### Material to process

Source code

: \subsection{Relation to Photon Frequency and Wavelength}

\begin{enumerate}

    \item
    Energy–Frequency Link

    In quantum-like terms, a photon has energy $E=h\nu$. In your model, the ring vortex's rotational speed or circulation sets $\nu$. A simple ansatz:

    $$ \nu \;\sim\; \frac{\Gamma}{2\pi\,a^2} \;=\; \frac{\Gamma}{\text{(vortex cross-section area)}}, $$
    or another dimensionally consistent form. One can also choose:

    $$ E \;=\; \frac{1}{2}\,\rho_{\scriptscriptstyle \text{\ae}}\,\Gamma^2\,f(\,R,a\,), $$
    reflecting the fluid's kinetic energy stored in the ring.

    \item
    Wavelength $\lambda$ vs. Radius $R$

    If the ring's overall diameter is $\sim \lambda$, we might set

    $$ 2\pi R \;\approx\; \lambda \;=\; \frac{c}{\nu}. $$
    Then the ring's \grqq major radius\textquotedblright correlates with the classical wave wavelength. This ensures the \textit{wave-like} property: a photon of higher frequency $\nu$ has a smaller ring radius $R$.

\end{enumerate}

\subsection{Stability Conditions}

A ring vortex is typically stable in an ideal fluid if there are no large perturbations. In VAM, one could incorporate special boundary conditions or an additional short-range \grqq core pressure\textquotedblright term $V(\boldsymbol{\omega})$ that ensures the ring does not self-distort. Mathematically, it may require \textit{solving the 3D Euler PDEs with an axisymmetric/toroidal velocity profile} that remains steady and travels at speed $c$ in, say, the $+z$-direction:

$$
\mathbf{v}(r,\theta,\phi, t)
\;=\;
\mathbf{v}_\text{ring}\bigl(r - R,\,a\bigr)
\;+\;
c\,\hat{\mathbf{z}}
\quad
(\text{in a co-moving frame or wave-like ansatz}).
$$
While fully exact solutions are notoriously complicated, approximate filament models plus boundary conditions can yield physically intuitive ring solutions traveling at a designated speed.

### Your instructions
Take every line from the records that holds "ansatz" and copy it down.

### Exercise output
    In quantum-like terms, a photon has energy $E=h\nu$. In your model, the ring vortex's rotational speed or circulation sets $\nu$. A simple ansatz:
(\text{in a co-moving frame or wave-like ansatz}).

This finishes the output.